Work order: Copy exactly, and only, the lines between the start of the entries below and the line containing "placed on the", both inclusive. Omit pictures.

[[ Provided records, beginning ]]

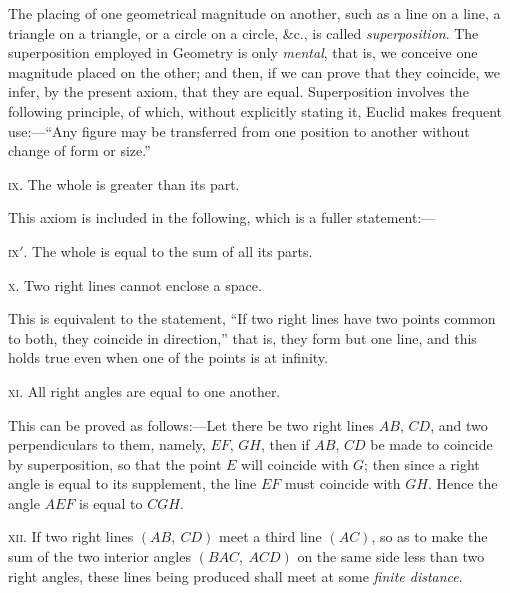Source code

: \documentclass[oneside]{book}
\begin{document}
\begin{footnotesize}
The placing of one geometrical magnitude on another, such as a
line on a line, a triangle on a triangle, or a circle on a circle, \&c.,
is called \emph{superposition}. The superposition employed in Geometry
is only \emph{mental}, that is, we conceive one magnitude placed on the
other; and then, if we can prove that they coincide, we infer, by
the present axiom, that they are equal. Superposition involves the
following principle, of which, without explicitly stating it, Euclid
makes frequent use:---``Any figure may be transferred from one
position to another without change of form or size.''
\par\end{footnotesize}

\textsc{ix}. The whole is greater than its part.

\begin{footnotesize}
This axiom is included in the following, which is a fuller statement:---
\par\end{footnotesize}

\textsc{ix$'$}. The whole is equal to the sum of all its parts.

\textsc{x}. Two right lines cannot enclose a space.

\begin{footnotesize}
This is equivalent to the statement, ``If two right lines have two
points common to both, they coincide in direction,'' that is, they
form but one line, and this holds true even when one of the points
is at infinity.
\par\end{footnotesize}

\textsc{xi}. All right angles are equal to one another.

\begin{footnotesize}
This can be proved as follows:---Let there be two right lines
$AB$, $CD$, and two perpendiculars to them, namely, $EF$, $GH$, then
if $AB$, $CD$ be made to coincide by superposition, so that the point
$E$ will coincide with $G$; then since a right angle is equal to its
supplement, the line $EF$ must coincide with $GH$. Hence the
angle $AEF$ is equal to $CGH$.
\end{footnotesize}

\textsc{xii}. If two right lines $(AB,\ CD)$ meet a third line
$(AC)$, so as to make the sum
of the two interior angles
$(BAC,\ ACD)$ on the same
side less than two right angles,
these lines being produced
shall meet at some
\emph{finite distance}.
\end{document}
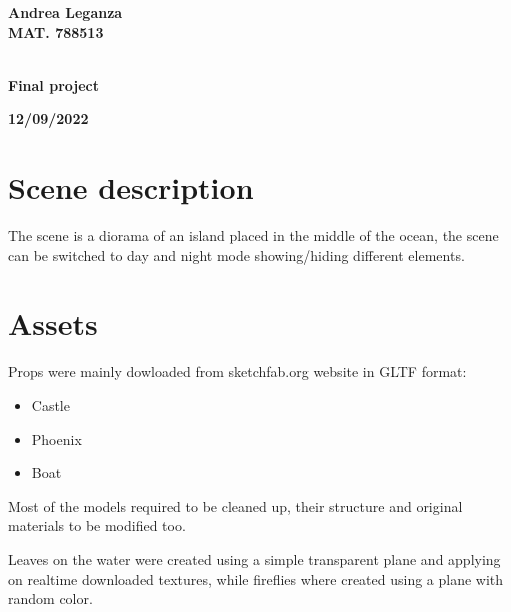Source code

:\documentclass[10pt,a4paper]{article}
\begin{document}
\begin{titlepage}
\vspace{15mm}
\begin{center}
{\LARGE{\bf Andrea Leganza}}\\
\vspace{3mm}
{\LARGE{\bf MAT. 788513}}\\
\vspace{3mm}
{\LARGE{\bf\ }}\\
\end{center}
\vspace{40mm}
\par
\noindent
\begin{minipage}[t]{0.47\textwidth}
{\large{\bf}}
\end{minipage}
\hfill
\begin{center}
{\large{\bf Final project }}
\end{center}
\vspace{20mm}
\begin{center}
{\large{\bf 12/09/2022}}
\end{center}
\end{titlepage}
\pagebreak


\section{Scene description}
The scene is a diorama of an island placed in the middle of the ocean, the scene can be switched to day and night mode showing/hiding different elements.

\section{Assets}

Props were mainly dowloaded from sketchfab.org website in GLTF format:

\begin{itemize}
 \item Castle
 \item Phoenix
 \item Boat
\end{itemize}

Most of the models required to be cleaned up, their structure and original materials to be modified too.

Leaves on the water were created using a simple transparent plane and applying on realtime downloaded textures, while fireflies where created using a plane with random color.
\end{document}
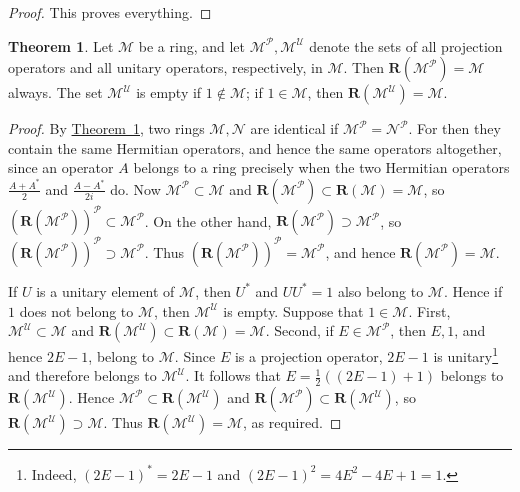 \documentclass[
  paper=b5,
  twoside=true,
  fontsize=13pt,
  headings=normal,
  bookmarkpackage=false
]{scrartcl}
\theoremstyle{definition}
\newtheorem{theorem}{Theorem}
\newcommand{\TheoremRef}[1]{\hyperref[thm:#1]{Theorem~#1}}
\newcommand{\GeneratedRing}{\boldsymbol{R}}
\begin{document}
\begin{proof}
This proves everything.
\end{proof}

\begin{theorem}\label{thm:2}
Let \(\mathcal M\) be a ring, and let
\(\mathcal M^{\mathcal P},\mathcal M^{\mathcal U}\) denote the sets of all
projection operators and all unitary operators, respectively, in
\(\mathcal M\). Then \(\GeneratedRing (\mathcal M^{\mathcal P})=\mathcal M\) always.
The set \(\mathcal M^{\mathcal U}\) is empty if \(1\notin\mathcal M\);
if \(1\in\mathcal M\), then \(\GeneratedRing (\mathcal M^{\mathcal U})=\mathcal M\).
\end{theorem}

\begin{proof}
By \TheoremRef{1}, two rings \(\mathcal M,\mathcal N\) are identical if
\(\mathcal M^{\mathcal P}=\mathcal N^{\mathcal P}\). For then they
contain the same Hermitian operators, and hence the same operators
altogether, since an operator \(A\) belongs to a ring precisely when the
two Hermitian operators \(\frac{A+A^*}{2}\) and \(\frac{A-A^*}{2i}\) do.
Now \(\mathcal M^{\mathcal P}\subset\mathcal M\) and
\(\GeneratedRing (\mathcal M^{\mathcal P})\subset \GeneratedRing (\mathcal M)=\mathcal M\), so
\((\GeneratedRing (\mathcal M^{\mathcal P}))^{\mathcal P}\subset\mathcal M^{\mathcal P}\).
On the other hand, \(\GeneratedRing (\mathcal M^{\mathcal P})\supset\mathcal M^{\mathcal P}\),
so \((\GeneratedRing (\mathcal M^{\mathcal P}))^{\mathcal P}\supset\mathcal M^{\mathcal P}\).
Thus \((\GeneratedRing (\mathcal M^{\mathcal P}))^{\mathcal P}=\mathcal M^{\mathcal P}\),
and hence \(\GeneratedRing (\mathcal M^{\mathcal P})=\mathcal M\).

If \(U\) is a unitary element of \(\mathcal M\), then \(U^*\) and
\(UU^*=1\) also belong to \(\mathcal M\). Hence if \(1\) does not belong
to \(\mathcal M\), then \(\mathcal M^{\mathcal U}\) is empty. Suppose
that \(1\in\mathcal M\). First,
\(\mathcal M^{\mathcal U}\subset\mathcal M\) and
\(\GeneratedRing (\mathcal M^{\mathcal U})\subset \GeneratedRing (\mathcal M)=\mathcal M\).
Second, if \(E\in\mathcal M^{\mathcal P}\), then \(E,1\), and hence \(2E-1\),
belong to \(\mathcal M\). Since \(E\) is a projection operator, \(2E-1\)
is unitary\footnote{\label{fn:47}Indeed, \((2E-1)^*=2E-1\) and
\((2E-1)^2=4E^2-4E+1=1\).} and therefore belongs to \(\mathcal M^{\mathcal U}\).
It follows that \(E=\tfrac12((2E-1)+1)\) belongs to \(\GeneratedRing (\mathcal M^{\mathcal U})\).
Hence \(\mathcal M^{\mathcal P}\subset \GeneratedRing (\mathcal M^{\mathcal U})\) and
\(\GeneratedRing (\mathcal M^{\mathcal P})\subset \GeneratedRing (\mathcal M^{\mathcal U})\), so
\(\GeneratedRing (\mathcal M^{\mathcal U})\supset\mathcal M\). Thus
\(\GeneratedRing (\mathcal M^{\mathcal U})=\mathcal M\), as required.
\end{proof}
\end{document}
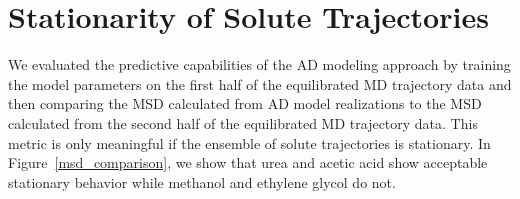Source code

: \documentclass{article}
\begin{document}
  \newpage 
  
  \section{Stationarity of Solute Trajectories}\label{section:msd_comparison}
  
  We evaluated the predictive capabilities of the AD modeling approach by training
  the model parameters on the first half of the equilibrated MD trajectory data and
  then comparing the MSD calculated from AD model realizations to the MSD calculated
  from the second half of the equilibrated MD trajectory data. This metric is
  only meaningful if the ensemble of solute trajectories is stationary. In 
  Figure~\ref{msd_comparison}, we show that urea and acetic acid show acceptable
  stationary behavior while methanol and ethylene glycol do not.
  
\end{document}
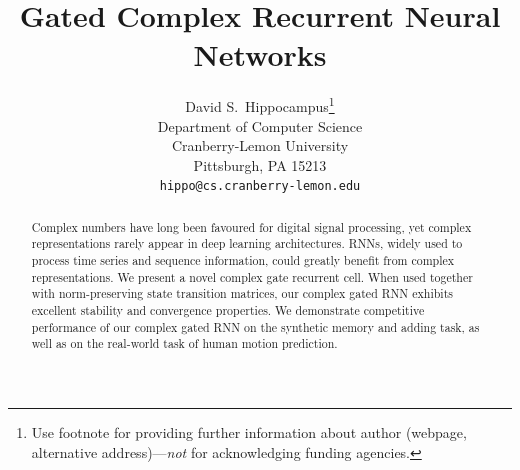 \documentclass{article}
\title{Gated Complex Recurrent Neural Networks}
\author{
  David S.~Hippocampus\thanks{Use footnote for providing further
    information about author (webpage, alternative
    address)---\emph{not} for acknowledging funding agencies.} \\
  Department of Computer Science\\
  Cranberry-Lemon University\\
  Pittsburgh, PA 15213 \\
  \texttt{hippo@cs.cranberry-lemon.edu} \\
}
\begin{document}

\maketitle

\begin{abstract}
Complex numbers have long been favoured for digital signal processing, yet complex representations rarely appear in deep learning architectures.  RNNs, widely used to process time series and sequence information, could greatly benefit from complex representations.  We present a novel complex gate recurrent cell.  When used together with norm-preserving state transition matrices, our complex gated RNN exhibits excellent stability and convergence properties.  We demonstrate competitive performance of our complex gated RNN on the synthetic memory and adding task, as well as on the real-world task of human motion prediction.
\end{abstract}

\end{document}
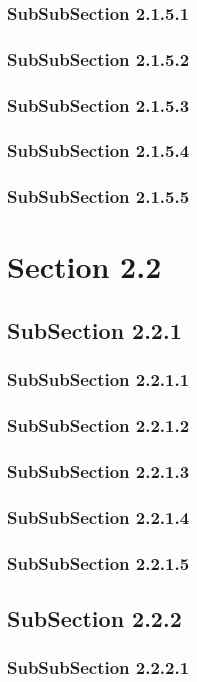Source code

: \subsubsection{SubSubSection 2.1.5.1}
\subsubsection{SubSubSection 2.1.5.2}
\subsubsection{SubSubSection 2.1.5.3}
\subsubsection{SubSubSection 2.1.5.4}
\subsubsection{SubSubSection 2.1.5.5}
\section{Section 2.2}
\subsection{SubSection 2.2.1}
\subsubsection{SubSubSection 2.2.1.1}
\subsubsection{SubSubSection 2.2.1.2}
\subsubsection{SubSubSection 2.2.1.3}
\subsubsection{SubSubSection 2.2.1.4}
\subsubsection{SubSubSection 2.2.1.5}
\subsection{SubSection 2.2.2}
\subsubsection{SubSubSection 2.2.2.1}
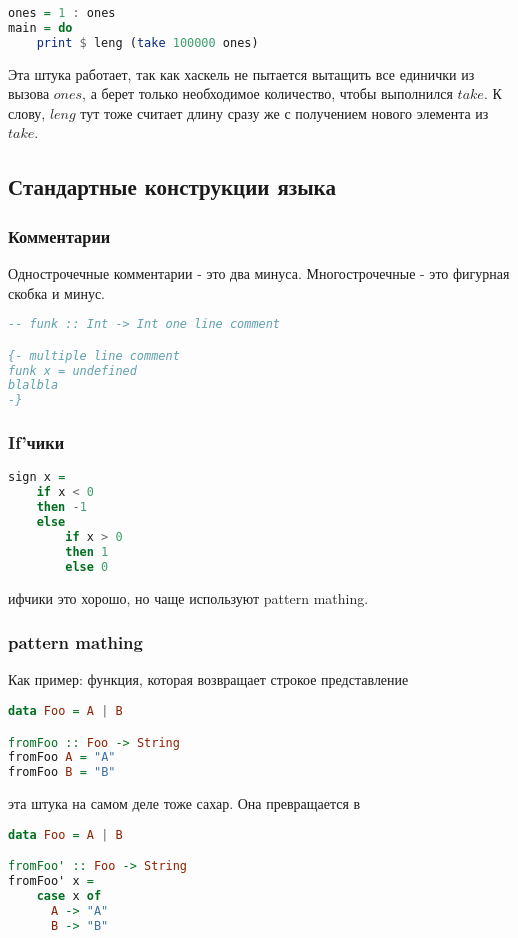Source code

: \documentclass[10pt, a4paper]{article}
\begin{document}
\begin{lstlisting}[language=haskell]
ones = 1 : ones
main = do
    print $ leng (take 100000 ones)
\end{lstlisting}

Эта штука работает, так как хаскель не пытается вытащить все единички из вызова $ones$, а берет только необходимое количество, чтобы выполнился $take$. К слову, $leng$ тут тоже считает длину сразу же с получением нового элемента из $take$.

\subsection{Стандартные конструкции языка}

\subsubsection{Комментарии}
Однострочечные комментарии - это два минуса. Многострочечные - это фигурная скобка и минус.
\begin{lstlisting}[language=haskell]
-- funk :: Int -> Int one line comment

{- multiple line comment
funk x = undefined
blalbla
-}
\end{lstlisting}


\subsubsection{If'чики}
\begin{lstlisting}[language=haskell]
sign x = 
    if x < 0 
    then -1 
    else 
        if x > 0
        then 1 
        else 0
\end{lstlisting}

ифчики это хорошо, но чаще используют pattern mathing. 

\subsubsection{pattern mathing}
Как пример: функция, которая возвращает строкое представление

\begin{lstlisting}[language=haskell]
data Foo = A | B

fromFoo :: Foo -> String 
fromFoo A = "A"
fromFoo B = "B"
\end{lstlisting}

эта штука на самом деле тоже сахар. Она превращается в 

\begin{lstlisting}[language=haskell]
data Foo = A | B

fromFoo' :: Foo -> String 
fromFoo' x = 
    case x of
      A -> "A"
      B -> "B"
\end{lstlisting}
\end{document}
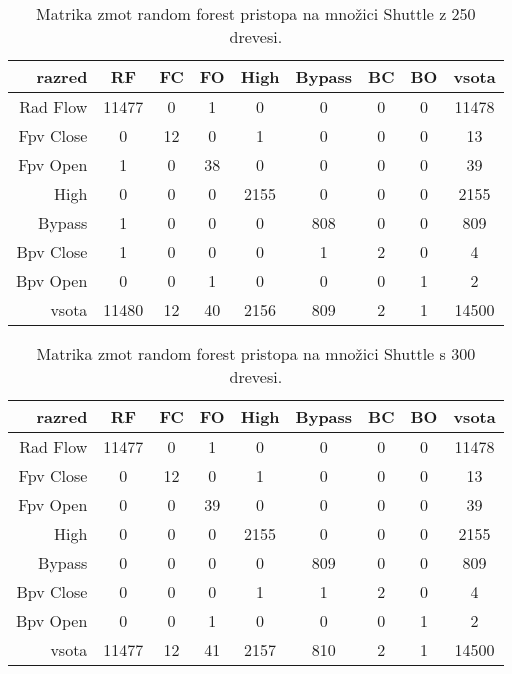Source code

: \begin{table}[H]
    \centering
    \begin{tabular}{||rcccccccc||}
        \hline
        razred    & RF    & FC & FO & High & Bypass & BC & BO & vsota \\ \hline
        Rad Flow  & 11477 & 0  & 1  & 0    & 0      & 0  & 0  & 11478 \\ \hline
        Fpv Close & 0     & 12 & 0  & 1    & 0      & 0  & 0  & 13    \\ \hline
        Fpv Open  & 1     & 0  & 38 & 0    & 0      & 0  & 0  & 39    \\ \hline
        High      & 0     & 0  & 0  & 2155 & 0      & 0  & 0  & 2155  \\ \hline
        Bypass    & 1     & 0  & 0  & 0    & 808    & 0  & 0  & 809   \\ \hline
        Bpv Close & 1     & 0  & 0  & 0    & 1      & 2  & 0  & 4     \\ \hline
        Bpv Open  & 0     & 0  & 1  & 0    & 0      & 0  & 1  & 2     \\ \hline
        vsota     & 11480 & 12 & 40 & 2156 & 809    & 2  & 1  & 14500 \\ \hline
    \end{tabular}
    \caption{Matrika zmot random forest pristopa na množici Shuttle z 250 drevesi.}
    \label{tab:rforest_shuttle_cm_2}
\end{table}

\begin{table}[H]
    \centering
    \begin{tabular}{||rcccccccc||}
        \hline
        razred    & RF    & FC & FO & High & Bypass & BC & BO & vsota \\ \hline
        Rad Flow  & 11477 & 0  & 1  & 0    & 0      & 0  & 0  & 11478 \\ \hline
        Fpv Close & 0     & 12 & 0  & 1    & 0      & 0  & 0  & 13    \\ \hline
        Fpv Open  & 0     & 0  & 39 & 0    & 0      & 0  & 0  & 39    \\ \hline
        High      & 0     & 0  & 0  & 2155 & 0      & 0  & 0  & 2155  \\ \hline
        Bypass    & 0     & 0  & 0  & 0    & 809    & 0  & 0  & 809   \\ \hline
        Bpv Close & 0     & 0  & 0  & 1    & 1      & 2  & 0  & 4     \\ \hline
        Bpv Open  & 0     & 0  & 1  & 0    & 0      & 0  & 1  & 2     \\ \hline
        vsota     & 11477 & 12 & 41 & 2157 & 810    & 2  & 1  & 14500 \\ \hline
    \end{tabular}
    \caption{Matrika zmot random forest pristopa na množici Shuttle s 300 drevesi.}
    \label{tab:rforest_shuttle_cm_3}
\end{table}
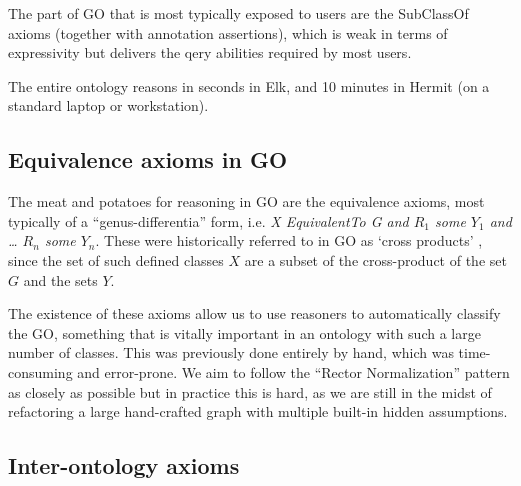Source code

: \documentclass{llncs}
\begin{document}
The part of GO that is most typically exposed to users are the
SubClassOf axioms (together with annotation assertions), which is weak
in terms of expressivity but delivers the qery abilities required by
most users.

The entire ontology reasons in seconds in Elk\cite{kazakov2012elk}, and 10
minutes in Hermit (on a standard laptop or workstation).

\subsection{Equivalence axioms in GO}

The meat and potatoes for reasoning in GO are the equivalence axioms,
most typically of a ``genus-differentia'' form, i.e. \emph{X
  EquivalentTo G and $R_1$ some $Y_1$ and … $R_n$ some $Y_n$}. These were
historically referred to in GO as `cross
products' \cite{Mungall2010GOXP}, since the set of such defined classes
$X$ are a subset of the cross-product of the set $G$ and the sets
$Y$.

The existence of these axioms allow us to use reasoners to
automatically classify the GO, something that is vitally important in
an ontology with such a large number of classes. This was previously
done entirely by hand, which was time-consuming and error-prone. We
aim to follow the ``Rector Normalization''
pattern\cite{rector_modularisation_2003} as closely as possible but in
practice this is hard, as we are still in the midst of refactoring a
large hand-crafted graph with multiple built-in hidden assumptions. 


\subsection{Inter-ontology axioms}
\end{document}
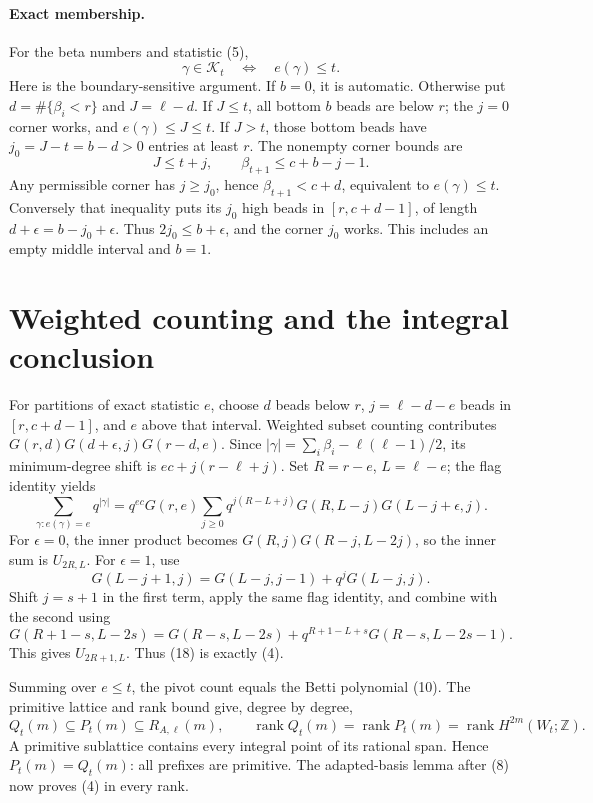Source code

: \documentclass[11pt,letterpaper]{article}
\newcommand{\Z}{\mathbb Z}
\newcommand{\rank}{\operatorname{rank}}
\begin{document}
\paragraph{Exact membership.}
For the beta numbers and statistic (5),
\[
 \gamma\in\mathcal K_t\quad\Longleftrightarrow\quad e(\gamma)\le t.
 \tag{17}
\]
Here is the boundary-sensitive argument. If \(b=0\), it is automatic.
Otherwise put \(d=\#\{\beta_i<r\}\) and \(J=\ell-d\).
If \(J\le t\), all bottom \(b\) beads are below \(r\);
the \(j=0\) corner works, and \(e(\gamma)\le J\le t\).
If \(J>t\), those bottom beads have \(j_0=J-t=b-d>0\) entries
at least \(r\). The nonempty corner bounds are
\[
 J\le t+j,\qquad \beta_{t+1}\le c+b-j-1.
\]
Any permissible corner has \(j\ge j_0\), hence
\(\beta_{t+1}<c+d\), equivalent to \(e(\gamma)\le t\).
Conversely that inequality puts its \(j_0\) high beads in
\([r,c+d-1]\), of length \(d+\epsilon=b-j_0+\epsilon\).
Thus \(2j_0\le b+\epsilon\), and the corner \(j_0\) works.
This includes an empty middle interval and \(b=1\).

\newpage
\section{Weighted counting and the integral conclusion}
For partitions of exact statistic \(e\), choose \(d\) beads below \(r\),
\(j=\ell-d-e\) beads in \([r,c+d-1]\), and \(e\) above that interval.
Weighted subset counting contributes
\(G(r,d)G(d+\epsilon,j)G(r-d,e)\).
Since \(|\gamma|=\sum_i\beta_i-\ell(\ell-1)/2\), its minimum-degree
shift is \(ec+j(r-\ell+j)\).
Set \(R=r-e\), \(L=\ell-e\); the flag identity yields
\[
 \sum_{\gamma:e(\gamma)=e}q^{|\gamma|}
 =q^{ec}G(r,e)
   \sum_{j\ge0}q^{j(R-L+j)}
             G(R,L-j)G(L-j+\epsilon,j).
 \tag{18}
\]
For \(\epsilon=0\), the inner product becomes
\(G(R,j)G(R-j,L-2j)\), so the inner sum is \(U_{2R,L}\).
For \(\epsilon=1\), use
\[
 G(L-j+1,j)=G(L-j,j-1)+q^jG(L-j,j).
\]
Shift \(j=s+1\) in the first term, apply the same flag identity,
and combine with the second using
\[
 G(R+1-s,L-2s)=G(R-s,L-2s)
       +q^{R+1-L+s}G(R-s,L-2s-1).
\]
This gives \(U_{2R+1,L}\). Thus (18) is exactly (4).

Summing over \(e\le t\), the pivot count equals the Betti polynomial
(10). The primitive lattice and rank bound give, degree by degree,
\[
 Q_t(m)\subseteq P_t(m)\subseteq R_{A,\ell}(m),\qquad
 \rank Q_t(m)=\rank P_t(m)=\rank H^{2m}(W_t;\Z).
\]
A primitive sublattice contains every integral point of its rational
span. Hence \(P_t(m)=Q_t(m)\): all prefixes are primitive.
The adapted-basis lemma after (8) now proves (4) in every rank.
\end{document}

[[ Provided records, end ]]

Solution to the problem:
Source code

: \documentclass[oneside]{book}
\begin{document}
\begin{footnotesize}
The placing of one geometrical magnitude on another, such as a
line on a line, a triangle on a triangle, or a circle on a circle, \&c.,
is called \emph{superposition}. The superposition employed in Geometry
is only \emph{mental}, that is, we conceive one magnitude placed on the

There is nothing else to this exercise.